昭和の恋物語り

小説をメインに、時折よもやま話と旅行報告をしていきます。

長編恋愛小説 ~ふたまわり・第二部~(四十)の一と二

2012-07-01 12:13:56 | 小説


(一)

コックリコックリと、茂作が陽光の中で至福の時を過ごしている。

最近は小夜子の夢を見ることも、とんと少なくなった。

少し前までは、小夜子の夢を毎夜の如くに見ていた。


きらびやかな服に身を包み一条の光に導かれて、ホール中央に現れる。

その後ろに、多勢のバックダンサーを従えての登場。

大きく両手を広げて歓声に応える小夜子がいる。

“小夜子、小夜子、……”

茂作の声は、大歓声にかき消されてしまう。

そして茂作の姿が、その視界から突然に消えてしまう。

“ほら、ここにお出で。”

小夜子の白い手が茂作に向けられ、手招きをする。

夢遊病者の如くにふらふらと、小夜子に近寄る茂作。

茂作?いや、そこには小夜子にかしずく正三がいた。

正三が小夜子の前にひざまずき、うやうやしく手を取っていた。

“小夜子さま、正三は永遠の愛を誓います。”

妖艶な笑みを浮かべて見下ろす、小夜子。

見上げる正三、いや今は茂作だった。

茂作が正三に、そして正三が茂作に。

入れ替わるその様に、唯々困惑するだけだ。

“大丈夫、大丈夫よ……”

優しく耳に響くのは、確かに小夜子の声だった。



(二)

「茂作さん、茂作さん。」

うつらうつらとしていた茂作、その声に起こされた。

“小夜子か?おぉう、小夜子か。

戻っててきたか、そうかそうか。

帰ってきたか。”


「茂作さん、為替が届いています。

この証書を持って、局まで来てください。」
と、郵便局員が声をかける。

「おぉう!そうか、為替が着いたか。

そうか、そうか、ありがとうよ! 

世話をかけたな。
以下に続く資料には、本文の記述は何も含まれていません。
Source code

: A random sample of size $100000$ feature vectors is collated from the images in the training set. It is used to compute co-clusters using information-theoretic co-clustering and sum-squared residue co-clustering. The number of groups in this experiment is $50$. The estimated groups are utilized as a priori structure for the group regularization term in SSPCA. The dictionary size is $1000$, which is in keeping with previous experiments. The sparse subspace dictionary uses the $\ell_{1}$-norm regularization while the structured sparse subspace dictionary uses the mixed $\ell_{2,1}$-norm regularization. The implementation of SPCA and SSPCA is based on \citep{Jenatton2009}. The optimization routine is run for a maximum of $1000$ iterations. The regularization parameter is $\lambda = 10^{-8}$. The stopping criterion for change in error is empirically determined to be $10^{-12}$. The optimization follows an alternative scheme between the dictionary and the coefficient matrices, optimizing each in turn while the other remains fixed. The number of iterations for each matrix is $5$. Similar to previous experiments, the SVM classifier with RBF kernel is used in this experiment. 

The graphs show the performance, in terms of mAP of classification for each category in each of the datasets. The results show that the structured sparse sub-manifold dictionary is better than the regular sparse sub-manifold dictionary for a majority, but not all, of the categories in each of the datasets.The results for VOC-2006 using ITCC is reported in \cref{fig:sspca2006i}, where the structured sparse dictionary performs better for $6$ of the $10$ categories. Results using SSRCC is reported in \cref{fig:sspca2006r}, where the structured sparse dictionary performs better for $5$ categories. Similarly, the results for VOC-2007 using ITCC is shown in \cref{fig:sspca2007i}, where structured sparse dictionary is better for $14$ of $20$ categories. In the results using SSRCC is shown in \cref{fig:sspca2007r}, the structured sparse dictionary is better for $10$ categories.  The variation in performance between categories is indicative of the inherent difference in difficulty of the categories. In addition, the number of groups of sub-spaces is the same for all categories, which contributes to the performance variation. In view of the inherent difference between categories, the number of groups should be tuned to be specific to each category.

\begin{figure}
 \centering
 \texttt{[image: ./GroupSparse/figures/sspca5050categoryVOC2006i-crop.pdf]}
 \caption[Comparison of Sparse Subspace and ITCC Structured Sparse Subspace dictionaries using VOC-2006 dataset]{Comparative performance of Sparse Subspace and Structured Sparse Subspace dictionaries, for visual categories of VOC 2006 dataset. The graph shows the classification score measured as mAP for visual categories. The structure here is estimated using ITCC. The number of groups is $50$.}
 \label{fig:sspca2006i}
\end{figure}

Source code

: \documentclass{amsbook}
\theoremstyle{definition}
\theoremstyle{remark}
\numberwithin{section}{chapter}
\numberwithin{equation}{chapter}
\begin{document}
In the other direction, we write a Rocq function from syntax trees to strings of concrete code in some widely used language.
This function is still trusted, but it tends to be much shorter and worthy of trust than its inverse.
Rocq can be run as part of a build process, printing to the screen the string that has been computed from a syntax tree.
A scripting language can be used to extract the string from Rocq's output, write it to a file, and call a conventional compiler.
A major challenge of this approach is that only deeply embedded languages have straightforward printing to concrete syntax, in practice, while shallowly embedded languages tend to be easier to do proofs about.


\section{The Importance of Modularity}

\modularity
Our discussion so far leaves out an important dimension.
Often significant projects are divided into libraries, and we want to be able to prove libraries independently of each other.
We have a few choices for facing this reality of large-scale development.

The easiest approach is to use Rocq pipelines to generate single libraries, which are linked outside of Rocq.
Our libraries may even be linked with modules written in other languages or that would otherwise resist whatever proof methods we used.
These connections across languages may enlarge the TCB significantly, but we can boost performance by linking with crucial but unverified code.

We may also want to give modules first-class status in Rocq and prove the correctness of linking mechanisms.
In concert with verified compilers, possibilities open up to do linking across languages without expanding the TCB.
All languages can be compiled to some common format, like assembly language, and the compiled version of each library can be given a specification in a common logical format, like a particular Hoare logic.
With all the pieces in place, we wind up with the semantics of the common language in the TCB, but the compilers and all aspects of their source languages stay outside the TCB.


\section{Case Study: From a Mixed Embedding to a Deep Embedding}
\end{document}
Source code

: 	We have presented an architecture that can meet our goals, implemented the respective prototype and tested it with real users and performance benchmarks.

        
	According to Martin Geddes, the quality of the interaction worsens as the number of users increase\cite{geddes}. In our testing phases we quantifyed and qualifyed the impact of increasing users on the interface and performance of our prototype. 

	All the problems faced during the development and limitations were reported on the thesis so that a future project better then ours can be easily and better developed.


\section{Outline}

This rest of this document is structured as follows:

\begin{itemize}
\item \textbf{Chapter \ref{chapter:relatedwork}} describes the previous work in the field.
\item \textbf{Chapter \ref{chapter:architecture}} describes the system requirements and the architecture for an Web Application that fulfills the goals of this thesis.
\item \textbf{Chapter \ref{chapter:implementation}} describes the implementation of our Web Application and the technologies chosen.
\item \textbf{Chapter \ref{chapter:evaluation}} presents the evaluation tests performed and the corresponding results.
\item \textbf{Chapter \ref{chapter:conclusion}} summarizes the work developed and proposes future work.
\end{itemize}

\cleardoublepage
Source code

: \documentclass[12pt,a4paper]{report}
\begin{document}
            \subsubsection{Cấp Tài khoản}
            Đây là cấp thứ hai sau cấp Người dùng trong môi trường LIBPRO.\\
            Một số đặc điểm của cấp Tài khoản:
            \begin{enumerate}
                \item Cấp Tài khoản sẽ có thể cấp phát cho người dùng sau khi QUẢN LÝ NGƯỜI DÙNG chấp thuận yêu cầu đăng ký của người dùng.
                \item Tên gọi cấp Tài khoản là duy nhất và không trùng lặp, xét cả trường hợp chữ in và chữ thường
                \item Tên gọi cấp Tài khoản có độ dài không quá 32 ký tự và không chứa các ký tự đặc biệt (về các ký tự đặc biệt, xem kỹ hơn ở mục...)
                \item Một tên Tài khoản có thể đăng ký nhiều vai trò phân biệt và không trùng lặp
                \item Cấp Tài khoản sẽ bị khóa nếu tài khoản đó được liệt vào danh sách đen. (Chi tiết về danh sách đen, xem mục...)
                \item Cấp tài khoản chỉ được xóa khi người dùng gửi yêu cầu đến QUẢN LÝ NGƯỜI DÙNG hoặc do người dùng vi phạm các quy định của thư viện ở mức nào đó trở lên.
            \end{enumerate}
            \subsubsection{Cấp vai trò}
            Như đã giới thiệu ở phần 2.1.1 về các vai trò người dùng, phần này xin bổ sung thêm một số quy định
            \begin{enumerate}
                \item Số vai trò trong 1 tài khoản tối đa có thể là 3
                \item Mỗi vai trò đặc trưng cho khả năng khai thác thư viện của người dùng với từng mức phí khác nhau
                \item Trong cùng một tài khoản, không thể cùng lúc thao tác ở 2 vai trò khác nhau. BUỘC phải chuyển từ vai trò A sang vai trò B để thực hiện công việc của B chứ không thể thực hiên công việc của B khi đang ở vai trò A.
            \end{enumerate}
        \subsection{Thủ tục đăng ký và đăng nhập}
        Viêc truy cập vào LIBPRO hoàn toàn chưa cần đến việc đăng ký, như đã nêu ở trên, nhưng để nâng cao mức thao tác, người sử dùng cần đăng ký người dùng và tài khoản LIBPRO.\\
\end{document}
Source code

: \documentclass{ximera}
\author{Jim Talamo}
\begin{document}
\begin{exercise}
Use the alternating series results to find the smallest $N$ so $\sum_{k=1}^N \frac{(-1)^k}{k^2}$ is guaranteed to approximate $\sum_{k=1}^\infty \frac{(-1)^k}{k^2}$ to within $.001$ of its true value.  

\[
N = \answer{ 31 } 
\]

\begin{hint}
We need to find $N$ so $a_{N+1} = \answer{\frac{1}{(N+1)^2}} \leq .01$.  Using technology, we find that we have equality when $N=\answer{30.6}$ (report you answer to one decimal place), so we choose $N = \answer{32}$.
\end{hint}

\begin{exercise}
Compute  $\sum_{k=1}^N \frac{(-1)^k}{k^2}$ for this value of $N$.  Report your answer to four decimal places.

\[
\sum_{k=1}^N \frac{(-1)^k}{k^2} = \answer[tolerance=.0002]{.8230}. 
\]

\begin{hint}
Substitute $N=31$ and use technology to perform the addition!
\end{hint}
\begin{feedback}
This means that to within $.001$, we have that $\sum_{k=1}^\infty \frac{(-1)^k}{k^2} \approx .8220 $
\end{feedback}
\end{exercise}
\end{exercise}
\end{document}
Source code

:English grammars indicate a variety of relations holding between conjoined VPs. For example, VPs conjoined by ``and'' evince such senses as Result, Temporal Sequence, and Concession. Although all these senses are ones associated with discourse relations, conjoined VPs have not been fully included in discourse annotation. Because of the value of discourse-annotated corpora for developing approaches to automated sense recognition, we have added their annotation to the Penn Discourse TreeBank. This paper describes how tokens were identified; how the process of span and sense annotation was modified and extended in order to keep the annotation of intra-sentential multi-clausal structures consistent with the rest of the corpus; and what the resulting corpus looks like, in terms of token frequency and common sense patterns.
」

竹田小夜子名義の為替が届き始めてから、もう一年が経つ。

差出人に疑問をまったく持たぬ、茂作。

二十歳そこそこの小娘である小夜子が、
如何にして工面している金員なのか、まるで気に留めない。

村人たちの寄り合いの場では、その小夜子の稼ぎ場所が話題になっている。

多分にやっかみが含まれて、いろいろとかまびすしい。

「なんぞ聞いたか?」

「いかがわしい所での稼ぎじゃねぇかと、聞いたが。」

「わしは、妾じゃと聞いたがの。」

「確か、女給をしとるんじゃなかったのか?」

「おおかた、そこで見つけたんじゃろうて。」

「まぁのう、別嬪じゃったからのう。

ない話ではないのう。

しかしそれにしても、茂作も情けない。